Cryogenic Loss Limits in Microwave Epitaxial AlN Acoustic Resonators

TL;DR

This study investigates cryogenic loss limits in epitaxial AlN FBARs, developing a physics-based model to predict quality factors at low temperatures, relevant for quantum and communication technologies.

Contribution

The paper introduces a comprehensive, physics-based model that estimates cryogenic quality factor limits in AlN FBARs, validated against experimental data and benchmarked with other resonators.

Findings

Quality factor decreases from ~1589 at 6.5 K to 363 at 294 K.

The model accurately predicts temperature-dependent Q limits.

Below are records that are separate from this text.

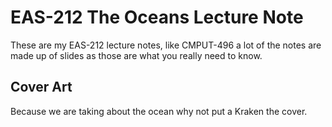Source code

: # EAS-212 The Oceans Lecture Note
These are my EAS-212 lecture notes, like CMPUT-496 a lot of the notes are made up of slides as those are what you really need to know.

## Cover Art
Because we are taking about the ocean why not put a Kraken the cover.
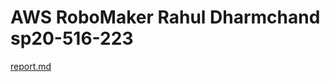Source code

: # AWS RoboMaker  Rahul Dharmchand sp20-516-223

[report.md](https://github.com/cloudmesh-community/sp20-516-223/chapter/report.md)
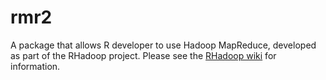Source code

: rmr2
====

A package that allows R developer to use Hadoop MapReduce, developed as part of the RHadoop project. Please see the [RHadoop wiki](https://github.com/RevolutionAnalytics/RHadoop/wiki) for information. 
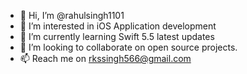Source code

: - 👋 Hi, I’m @rahulsingh1101
- 👀 I’m interested in iOS Application development
- 🌱 I’m currently learning Swift 5.5 latest updates
- 💞️ I’m looking to collaborate on open source projects.
- 📫 Reach me on rkssingh566@gmail.com

<!---
rahulsingh1101/rahulsingh1101 is a ✨ special ✨ repository because its `README.md` (this file) appears on your GitHub profile.
You can click the Preview link to take a look at your changes.
--->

Validation against a 23 GHz HBAR confirms model transferability.

Abstract

Aluminum nitride (AlN)-based thin-film bulk acoustic wave resonators (FBARs) are promising compact platforms for 6G communications and quantum memory hardware, enabled by their integrable acoustic modes with high quality factors. However, temperature-dependent acoustic dissipation ultimately limits device performance. In this work, we fabricated a 16 GHz epitaxial AlN FBAR as a test platform, performed small-signal RF measurements from 6.5 K to 300 K, and developed a physics-based model to estimate the fundamental quality-factor limits of FBARs to cryogenic temperatures. The proposed model incorporates both intrinsic and extrinsic loss mechanisms, including an analytical anchor-radiation loss model for bulk acoustic wave resonators, rather than relying solely on finite-element simulations. Measured loaded quality factor (Q) decreases monotonically with temperature, from Qmax of approximately 1589 (Qf=24.79 THz) at 6.5 K to 363 at 294K (Qf=5.66 THz). This trend is consistent with the theoretical limit based on the resonator geometry and the chosen Metal-Insulator-Metal (MIM) stack. To demonstrate the generality of the physics-based framework, we further validate it by benchmarking against a 23 GHz high-overtone bulk acoustic resonator (HBAR) using previously reported data. The validated model provides a practical, transferable framework to interpret Q(T) limits in low-loss resonators by quantifying the temperature-dependent mechanisms that constrain Q, enabling the design of cryogenic microwave filter elements for superconducting quantum hardware.